> Task statement
Reproduce all of the entries character for character, while leaving out any pictures they contain.

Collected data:
Content starts
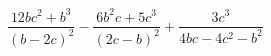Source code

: \begin{ex}[type=expression]
	\begin{condition}
		\(\dfrac{12bc^2+b^3}{(b-2c)^2}-\dfrac{6b^2c+5c^3}{(2c-b)^2}+\dfrac{3c^3}{4bc-4c^2-b^2}\)
	\end{condition}
\end{ex}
Content ends
> Result of this exercise
Source code

: \begin{ex}[type=expression]
	\begin{condition}
		\(\dfrac{12bc^2+b^3}{(b-2c)^2}-\dfrac{6b^2c+5c^3}{(2c-b)^2}+\dfrac{3c^3}{4bc-4c^2-b^2}\)
	\end{condition}
\end{ex}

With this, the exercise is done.